#### [WHAT IS REQUIRED]
Copy all the lines of the data that include the word "questions".

#### [GIVEN RECORDS]
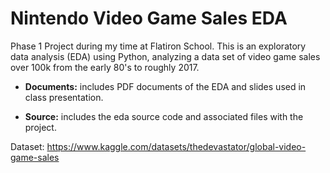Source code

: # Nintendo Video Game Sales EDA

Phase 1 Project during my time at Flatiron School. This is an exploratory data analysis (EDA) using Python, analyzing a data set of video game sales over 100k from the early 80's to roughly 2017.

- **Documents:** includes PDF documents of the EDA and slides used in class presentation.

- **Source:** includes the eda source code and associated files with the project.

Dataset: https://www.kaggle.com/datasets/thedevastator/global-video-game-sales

==

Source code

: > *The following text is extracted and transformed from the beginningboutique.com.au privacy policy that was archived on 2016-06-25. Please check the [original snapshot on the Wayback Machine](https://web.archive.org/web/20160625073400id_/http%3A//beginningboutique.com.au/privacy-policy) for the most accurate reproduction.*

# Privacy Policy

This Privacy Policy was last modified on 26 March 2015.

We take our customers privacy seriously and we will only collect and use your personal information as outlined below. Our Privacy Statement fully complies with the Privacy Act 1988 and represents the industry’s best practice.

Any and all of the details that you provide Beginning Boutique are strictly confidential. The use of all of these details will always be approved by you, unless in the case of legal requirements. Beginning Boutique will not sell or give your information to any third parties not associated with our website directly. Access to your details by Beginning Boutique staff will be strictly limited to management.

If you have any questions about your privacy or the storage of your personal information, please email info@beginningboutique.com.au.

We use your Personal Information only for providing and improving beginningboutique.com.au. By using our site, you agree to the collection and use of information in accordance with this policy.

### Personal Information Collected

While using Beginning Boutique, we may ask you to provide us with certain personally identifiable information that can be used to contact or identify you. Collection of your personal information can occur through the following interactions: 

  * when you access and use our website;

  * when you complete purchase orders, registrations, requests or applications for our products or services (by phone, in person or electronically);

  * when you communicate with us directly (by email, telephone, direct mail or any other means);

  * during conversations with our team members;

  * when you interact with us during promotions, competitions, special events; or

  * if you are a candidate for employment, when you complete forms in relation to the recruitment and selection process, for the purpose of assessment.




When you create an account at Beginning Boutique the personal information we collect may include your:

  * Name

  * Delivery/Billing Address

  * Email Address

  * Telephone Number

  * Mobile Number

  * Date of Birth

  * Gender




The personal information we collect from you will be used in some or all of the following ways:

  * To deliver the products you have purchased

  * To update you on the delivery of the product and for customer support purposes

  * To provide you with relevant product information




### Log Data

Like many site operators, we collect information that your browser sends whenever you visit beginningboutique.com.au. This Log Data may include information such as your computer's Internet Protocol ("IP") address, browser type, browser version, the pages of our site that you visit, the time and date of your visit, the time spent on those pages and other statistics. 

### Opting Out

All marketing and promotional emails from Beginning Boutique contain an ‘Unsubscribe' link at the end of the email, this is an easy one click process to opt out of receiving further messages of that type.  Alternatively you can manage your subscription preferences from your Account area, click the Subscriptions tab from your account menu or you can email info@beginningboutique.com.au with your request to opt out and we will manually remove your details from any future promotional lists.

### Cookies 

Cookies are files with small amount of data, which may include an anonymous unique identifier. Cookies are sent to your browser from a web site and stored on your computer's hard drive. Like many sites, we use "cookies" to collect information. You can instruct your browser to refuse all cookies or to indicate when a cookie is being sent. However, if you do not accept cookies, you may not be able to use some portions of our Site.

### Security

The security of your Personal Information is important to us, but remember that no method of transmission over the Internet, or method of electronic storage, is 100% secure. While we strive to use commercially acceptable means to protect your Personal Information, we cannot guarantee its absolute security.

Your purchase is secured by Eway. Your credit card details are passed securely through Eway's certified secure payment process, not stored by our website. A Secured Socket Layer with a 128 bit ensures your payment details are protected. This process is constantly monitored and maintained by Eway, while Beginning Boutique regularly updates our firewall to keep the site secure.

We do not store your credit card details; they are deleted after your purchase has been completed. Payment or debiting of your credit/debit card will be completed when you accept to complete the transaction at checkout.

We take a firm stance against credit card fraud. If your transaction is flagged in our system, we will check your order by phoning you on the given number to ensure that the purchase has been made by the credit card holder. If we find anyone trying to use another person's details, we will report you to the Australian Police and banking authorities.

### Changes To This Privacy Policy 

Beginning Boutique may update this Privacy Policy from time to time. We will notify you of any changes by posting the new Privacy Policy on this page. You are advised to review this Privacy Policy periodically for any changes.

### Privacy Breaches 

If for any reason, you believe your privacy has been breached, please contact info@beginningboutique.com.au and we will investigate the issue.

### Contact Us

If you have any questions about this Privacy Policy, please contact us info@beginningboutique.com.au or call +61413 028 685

==

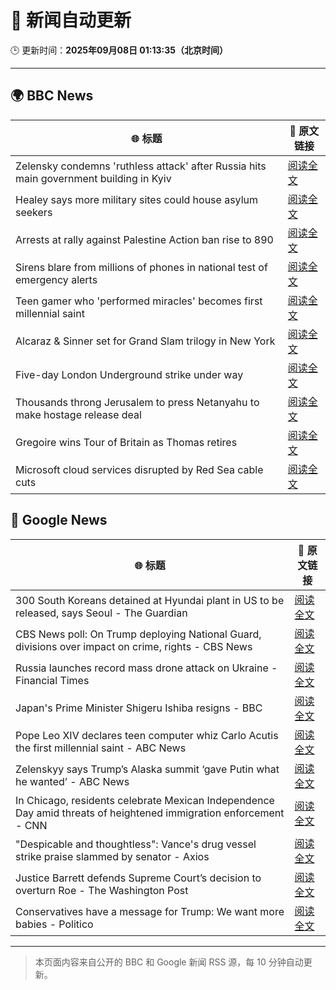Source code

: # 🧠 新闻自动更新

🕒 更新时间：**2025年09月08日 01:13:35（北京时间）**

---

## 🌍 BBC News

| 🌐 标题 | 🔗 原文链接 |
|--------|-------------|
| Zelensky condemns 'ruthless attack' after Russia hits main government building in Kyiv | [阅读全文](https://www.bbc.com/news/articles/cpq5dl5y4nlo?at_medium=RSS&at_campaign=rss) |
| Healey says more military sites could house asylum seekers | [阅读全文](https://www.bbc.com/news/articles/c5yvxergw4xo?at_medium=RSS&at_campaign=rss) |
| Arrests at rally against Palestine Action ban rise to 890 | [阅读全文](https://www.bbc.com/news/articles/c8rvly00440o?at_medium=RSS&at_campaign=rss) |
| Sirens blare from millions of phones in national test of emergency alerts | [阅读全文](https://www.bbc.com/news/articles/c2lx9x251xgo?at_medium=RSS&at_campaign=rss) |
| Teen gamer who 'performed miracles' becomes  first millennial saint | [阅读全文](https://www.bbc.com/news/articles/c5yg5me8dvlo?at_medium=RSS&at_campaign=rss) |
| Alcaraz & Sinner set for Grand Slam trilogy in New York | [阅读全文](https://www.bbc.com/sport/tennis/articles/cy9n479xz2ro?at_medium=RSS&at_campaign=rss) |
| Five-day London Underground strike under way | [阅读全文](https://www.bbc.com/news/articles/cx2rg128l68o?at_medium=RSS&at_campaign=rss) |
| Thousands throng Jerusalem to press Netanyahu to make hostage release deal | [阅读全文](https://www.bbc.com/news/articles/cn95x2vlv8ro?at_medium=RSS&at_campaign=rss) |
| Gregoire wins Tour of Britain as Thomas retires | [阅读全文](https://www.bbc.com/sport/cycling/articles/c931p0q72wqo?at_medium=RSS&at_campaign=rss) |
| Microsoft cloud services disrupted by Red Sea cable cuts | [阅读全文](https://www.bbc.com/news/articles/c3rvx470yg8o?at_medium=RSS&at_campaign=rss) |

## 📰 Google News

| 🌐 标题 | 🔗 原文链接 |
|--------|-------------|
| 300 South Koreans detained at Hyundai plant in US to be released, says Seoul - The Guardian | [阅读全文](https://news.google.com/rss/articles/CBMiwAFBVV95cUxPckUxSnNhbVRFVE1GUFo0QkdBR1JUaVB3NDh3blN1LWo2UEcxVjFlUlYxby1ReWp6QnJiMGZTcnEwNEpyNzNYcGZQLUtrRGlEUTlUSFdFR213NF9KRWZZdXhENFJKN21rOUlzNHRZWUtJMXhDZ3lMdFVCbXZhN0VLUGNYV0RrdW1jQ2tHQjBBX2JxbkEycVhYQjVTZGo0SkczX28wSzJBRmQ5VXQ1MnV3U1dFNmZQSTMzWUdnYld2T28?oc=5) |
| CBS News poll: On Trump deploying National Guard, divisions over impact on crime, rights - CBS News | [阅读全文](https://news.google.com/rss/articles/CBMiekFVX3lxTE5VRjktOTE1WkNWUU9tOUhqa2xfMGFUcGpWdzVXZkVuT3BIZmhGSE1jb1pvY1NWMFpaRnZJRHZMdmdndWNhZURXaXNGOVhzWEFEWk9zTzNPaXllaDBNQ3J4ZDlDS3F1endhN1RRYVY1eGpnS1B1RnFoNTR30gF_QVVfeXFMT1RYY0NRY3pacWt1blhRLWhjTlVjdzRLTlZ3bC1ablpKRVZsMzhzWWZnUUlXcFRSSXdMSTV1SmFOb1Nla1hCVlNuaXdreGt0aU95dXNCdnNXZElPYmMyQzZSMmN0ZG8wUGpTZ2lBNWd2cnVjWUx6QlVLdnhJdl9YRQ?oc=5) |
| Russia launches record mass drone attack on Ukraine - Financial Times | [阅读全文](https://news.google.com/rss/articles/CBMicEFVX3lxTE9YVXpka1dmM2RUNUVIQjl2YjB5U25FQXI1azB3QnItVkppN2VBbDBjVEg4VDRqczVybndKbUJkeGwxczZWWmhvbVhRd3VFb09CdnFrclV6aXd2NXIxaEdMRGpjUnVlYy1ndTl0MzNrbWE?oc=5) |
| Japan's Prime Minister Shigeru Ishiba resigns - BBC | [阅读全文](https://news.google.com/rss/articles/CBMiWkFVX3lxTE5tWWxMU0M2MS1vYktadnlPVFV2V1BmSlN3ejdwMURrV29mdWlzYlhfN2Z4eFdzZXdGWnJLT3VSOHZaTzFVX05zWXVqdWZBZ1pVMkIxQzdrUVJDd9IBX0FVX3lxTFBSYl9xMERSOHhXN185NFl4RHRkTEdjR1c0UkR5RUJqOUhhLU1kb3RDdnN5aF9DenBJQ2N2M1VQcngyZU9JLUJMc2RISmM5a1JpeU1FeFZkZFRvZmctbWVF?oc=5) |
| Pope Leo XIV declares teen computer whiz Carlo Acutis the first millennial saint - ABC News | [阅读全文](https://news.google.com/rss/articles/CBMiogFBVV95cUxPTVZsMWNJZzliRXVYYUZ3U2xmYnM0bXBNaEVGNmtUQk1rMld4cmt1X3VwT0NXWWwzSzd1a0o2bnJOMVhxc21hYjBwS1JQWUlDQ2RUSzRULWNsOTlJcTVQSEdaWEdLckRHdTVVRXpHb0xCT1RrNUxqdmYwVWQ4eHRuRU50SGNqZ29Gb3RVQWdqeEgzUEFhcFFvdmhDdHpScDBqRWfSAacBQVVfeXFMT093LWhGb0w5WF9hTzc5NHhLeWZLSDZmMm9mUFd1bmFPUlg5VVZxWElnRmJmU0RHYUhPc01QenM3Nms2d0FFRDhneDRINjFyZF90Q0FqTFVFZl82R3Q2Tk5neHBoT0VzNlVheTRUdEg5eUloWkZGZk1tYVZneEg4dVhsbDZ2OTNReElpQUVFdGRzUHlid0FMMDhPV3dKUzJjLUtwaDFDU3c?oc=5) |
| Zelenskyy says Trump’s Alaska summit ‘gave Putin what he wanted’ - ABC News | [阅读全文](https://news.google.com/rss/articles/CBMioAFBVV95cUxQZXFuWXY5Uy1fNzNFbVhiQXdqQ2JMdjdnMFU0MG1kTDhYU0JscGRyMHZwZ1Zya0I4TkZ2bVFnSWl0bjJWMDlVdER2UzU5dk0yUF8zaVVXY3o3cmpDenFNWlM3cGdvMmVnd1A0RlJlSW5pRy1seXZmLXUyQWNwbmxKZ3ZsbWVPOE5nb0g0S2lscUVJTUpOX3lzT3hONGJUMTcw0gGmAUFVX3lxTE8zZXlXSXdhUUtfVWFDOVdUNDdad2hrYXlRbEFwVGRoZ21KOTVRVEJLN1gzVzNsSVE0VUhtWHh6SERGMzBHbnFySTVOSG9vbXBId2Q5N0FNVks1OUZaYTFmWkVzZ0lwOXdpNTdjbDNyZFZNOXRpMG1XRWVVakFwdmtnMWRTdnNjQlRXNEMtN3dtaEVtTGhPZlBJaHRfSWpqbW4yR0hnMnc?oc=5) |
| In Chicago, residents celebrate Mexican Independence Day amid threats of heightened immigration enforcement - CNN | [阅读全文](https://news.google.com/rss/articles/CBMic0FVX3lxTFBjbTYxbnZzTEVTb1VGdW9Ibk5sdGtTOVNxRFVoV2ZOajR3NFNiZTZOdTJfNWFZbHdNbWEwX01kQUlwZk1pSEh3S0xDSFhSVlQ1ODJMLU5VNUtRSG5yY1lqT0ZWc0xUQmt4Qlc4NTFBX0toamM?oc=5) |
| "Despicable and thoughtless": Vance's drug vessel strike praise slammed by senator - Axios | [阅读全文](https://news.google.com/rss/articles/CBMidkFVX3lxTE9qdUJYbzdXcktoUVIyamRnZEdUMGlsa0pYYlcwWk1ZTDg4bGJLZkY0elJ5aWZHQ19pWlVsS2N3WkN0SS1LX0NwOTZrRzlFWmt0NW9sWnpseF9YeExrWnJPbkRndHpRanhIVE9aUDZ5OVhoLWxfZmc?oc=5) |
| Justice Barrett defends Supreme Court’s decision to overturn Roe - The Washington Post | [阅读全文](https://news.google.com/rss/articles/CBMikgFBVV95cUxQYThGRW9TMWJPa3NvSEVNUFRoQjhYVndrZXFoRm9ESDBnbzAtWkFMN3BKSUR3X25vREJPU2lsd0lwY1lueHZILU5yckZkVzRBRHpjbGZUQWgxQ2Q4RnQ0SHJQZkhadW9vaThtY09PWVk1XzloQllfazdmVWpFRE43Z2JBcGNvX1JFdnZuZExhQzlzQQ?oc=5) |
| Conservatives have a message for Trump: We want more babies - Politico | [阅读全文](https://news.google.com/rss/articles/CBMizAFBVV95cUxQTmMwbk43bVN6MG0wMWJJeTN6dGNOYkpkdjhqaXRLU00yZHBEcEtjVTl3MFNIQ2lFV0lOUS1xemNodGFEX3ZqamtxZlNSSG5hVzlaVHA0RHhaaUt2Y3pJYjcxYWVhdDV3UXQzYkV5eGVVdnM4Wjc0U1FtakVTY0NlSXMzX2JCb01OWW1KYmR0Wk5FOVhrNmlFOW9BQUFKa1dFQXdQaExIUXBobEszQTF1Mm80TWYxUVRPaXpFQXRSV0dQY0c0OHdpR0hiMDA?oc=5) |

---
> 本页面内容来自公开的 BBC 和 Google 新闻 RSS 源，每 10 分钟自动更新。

#### [ANSWER AREA]
If you have any questions about your privacy or the storage of your personal information, please email info@beginningboutique.com.au.
If you have any questions about this Privacy Policy, please contact us info@beginningboutique.com.au or call +61413 028 685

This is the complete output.